Segment Start: Record extracts

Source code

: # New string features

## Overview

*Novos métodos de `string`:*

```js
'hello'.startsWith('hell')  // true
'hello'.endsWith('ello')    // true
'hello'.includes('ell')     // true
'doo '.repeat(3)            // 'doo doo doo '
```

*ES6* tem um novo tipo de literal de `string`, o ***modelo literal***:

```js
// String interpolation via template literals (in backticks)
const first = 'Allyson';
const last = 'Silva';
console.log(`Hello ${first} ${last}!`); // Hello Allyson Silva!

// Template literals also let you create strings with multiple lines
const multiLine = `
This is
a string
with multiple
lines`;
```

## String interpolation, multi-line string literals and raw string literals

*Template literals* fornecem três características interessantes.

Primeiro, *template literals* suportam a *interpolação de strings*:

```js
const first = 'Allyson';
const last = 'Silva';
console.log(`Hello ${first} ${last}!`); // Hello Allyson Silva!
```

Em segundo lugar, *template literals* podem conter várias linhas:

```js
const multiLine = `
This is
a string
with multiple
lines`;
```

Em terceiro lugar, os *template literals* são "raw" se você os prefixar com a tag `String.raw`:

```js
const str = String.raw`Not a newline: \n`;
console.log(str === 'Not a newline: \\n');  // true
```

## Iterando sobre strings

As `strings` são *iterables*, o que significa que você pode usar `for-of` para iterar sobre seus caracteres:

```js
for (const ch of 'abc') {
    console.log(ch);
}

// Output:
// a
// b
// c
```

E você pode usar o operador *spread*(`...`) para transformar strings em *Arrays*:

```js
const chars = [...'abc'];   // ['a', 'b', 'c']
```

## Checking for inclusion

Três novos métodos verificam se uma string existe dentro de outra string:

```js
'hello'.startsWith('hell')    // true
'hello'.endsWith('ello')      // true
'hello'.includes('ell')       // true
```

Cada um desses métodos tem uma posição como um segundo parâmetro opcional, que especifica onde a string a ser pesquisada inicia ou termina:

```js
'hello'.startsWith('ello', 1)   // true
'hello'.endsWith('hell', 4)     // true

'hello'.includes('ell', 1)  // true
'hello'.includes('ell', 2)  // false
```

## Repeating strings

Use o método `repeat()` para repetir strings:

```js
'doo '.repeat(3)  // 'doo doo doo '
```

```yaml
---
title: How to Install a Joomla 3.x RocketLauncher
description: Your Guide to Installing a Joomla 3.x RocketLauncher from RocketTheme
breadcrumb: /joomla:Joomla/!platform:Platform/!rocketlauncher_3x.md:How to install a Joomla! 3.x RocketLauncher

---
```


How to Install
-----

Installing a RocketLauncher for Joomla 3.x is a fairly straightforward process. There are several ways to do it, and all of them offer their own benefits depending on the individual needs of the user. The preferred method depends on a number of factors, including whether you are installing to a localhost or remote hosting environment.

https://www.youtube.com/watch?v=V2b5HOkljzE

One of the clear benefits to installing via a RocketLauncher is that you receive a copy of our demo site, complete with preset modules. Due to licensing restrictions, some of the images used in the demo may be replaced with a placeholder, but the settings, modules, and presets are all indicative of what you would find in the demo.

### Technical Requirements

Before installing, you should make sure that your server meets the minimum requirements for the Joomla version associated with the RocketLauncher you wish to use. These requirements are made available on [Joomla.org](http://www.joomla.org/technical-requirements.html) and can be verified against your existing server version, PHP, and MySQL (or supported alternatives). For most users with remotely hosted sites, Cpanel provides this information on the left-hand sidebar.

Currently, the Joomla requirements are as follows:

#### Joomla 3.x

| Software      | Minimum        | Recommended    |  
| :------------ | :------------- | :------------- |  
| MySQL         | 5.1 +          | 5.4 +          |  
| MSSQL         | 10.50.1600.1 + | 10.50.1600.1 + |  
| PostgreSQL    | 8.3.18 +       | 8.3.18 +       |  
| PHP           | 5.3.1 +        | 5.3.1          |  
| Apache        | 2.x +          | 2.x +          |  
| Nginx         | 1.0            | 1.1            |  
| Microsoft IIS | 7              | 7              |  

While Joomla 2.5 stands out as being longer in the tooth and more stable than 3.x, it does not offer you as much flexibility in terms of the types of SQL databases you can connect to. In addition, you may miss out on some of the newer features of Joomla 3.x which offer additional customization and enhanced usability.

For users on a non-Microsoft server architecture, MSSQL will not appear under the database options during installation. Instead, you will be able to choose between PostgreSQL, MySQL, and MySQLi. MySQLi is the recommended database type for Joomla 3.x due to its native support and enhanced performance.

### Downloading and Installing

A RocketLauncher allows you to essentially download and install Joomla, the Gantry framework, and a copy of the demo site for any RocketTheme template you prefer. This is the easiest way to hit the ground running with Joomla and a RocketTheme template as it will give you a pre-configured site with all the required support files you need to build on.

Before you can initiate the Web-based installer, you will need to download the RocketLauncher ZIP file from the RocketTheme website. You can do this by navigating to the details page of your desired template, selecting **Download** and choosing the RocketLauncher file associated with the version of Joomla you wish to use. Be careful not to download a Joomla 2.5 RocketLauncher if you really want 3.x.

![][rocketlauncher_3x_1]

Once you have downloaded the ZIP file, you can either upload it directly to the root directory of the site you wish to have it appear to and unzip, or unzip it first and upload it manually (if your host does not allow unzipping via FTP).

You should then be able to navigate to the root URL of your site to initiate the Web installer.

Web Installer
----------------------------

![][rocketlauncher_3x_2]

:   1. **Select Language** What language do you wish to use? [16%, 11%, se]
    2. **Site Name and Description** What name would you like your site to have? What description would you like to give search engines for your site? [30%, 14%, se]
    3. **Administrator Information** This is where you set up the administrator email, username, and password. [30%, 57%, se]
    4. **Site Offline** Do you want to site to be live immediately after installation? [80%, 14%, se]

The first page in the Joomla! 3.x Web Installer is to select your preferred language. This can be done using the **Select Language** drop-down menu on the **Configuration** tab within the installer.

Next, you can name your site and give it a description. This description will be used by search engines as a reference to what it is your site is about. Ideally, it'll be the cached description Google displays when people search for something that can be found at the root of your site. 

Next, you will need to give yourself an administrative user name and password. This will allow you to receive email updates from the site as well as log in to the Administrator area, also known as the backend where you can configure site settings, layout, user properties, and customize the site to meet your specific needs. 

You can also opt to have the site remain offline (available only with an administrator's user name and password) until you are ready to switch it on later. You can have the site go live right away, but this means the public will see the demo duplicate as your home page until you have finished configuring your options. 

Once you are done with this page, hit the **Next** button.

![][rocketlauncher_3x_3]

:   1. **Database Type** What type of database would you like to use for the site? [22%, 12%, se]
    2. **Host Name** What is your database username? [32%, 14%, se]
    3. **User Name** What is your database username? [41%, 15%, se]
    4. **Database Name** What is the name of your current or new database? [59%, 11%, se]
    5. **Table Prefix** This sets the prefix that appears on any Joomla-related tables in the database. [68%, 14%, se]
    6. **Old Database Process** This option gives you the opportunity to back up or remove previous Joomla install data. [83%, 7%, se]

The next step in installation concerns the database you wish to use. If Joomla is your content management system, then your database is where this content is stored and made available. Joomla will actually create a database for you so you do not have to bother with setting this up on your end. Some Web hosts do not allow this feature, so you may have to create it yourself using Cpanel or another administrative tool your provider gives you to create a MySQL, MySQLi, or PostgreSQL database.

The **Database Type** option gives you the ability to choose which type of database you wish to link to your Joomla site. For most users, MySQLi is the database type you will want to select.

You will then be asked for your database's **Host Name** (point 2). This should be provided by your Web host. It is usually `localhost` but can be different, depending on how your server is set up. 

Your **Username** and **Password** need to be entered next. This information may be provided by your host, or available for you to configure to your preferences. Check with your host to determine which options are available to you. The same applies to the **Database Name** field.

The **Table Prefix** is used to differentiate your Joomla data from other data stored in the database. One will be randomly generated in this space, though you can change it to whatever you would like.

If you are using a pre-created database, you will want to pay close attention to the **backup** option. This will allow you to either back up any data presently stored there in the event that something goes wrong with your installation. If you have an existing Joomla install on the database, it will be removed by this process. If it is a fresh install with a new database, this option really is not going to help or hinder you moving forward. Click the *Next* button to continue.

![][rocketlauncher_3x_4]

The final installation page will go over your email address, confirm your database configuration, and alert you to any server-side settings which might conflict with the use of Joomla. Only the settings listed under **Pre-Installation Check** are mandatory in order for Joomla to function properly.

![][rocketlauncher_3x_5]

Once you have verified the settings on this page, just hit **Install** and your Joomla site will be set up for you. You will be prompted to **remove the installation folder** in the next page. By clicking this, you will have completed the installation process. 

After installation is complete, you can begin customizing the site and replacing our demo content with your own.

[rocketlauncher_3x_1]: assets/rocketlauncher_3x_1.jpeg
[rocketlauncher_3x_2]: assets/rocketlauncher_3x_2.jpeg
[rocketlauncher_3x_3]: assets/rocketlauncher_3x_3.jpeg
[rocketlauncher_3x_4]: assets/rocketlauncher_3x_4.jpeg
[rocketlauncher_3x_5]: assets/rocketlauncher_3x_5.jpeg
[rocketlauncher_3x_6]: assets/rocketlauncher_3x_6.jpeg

Segment End: Record extracts

▶ _Problem to solve_:
Search the entries for the word "segundo" and copy every line that holds it.

▶ _Response_:
Em segundo lugar, *template literals* podem conter várias linhas:
Cada um desses métodos tem uma posição como um segundo parâmetro opcional, que especifica onde a string a ser pesquisada inicia ou termina:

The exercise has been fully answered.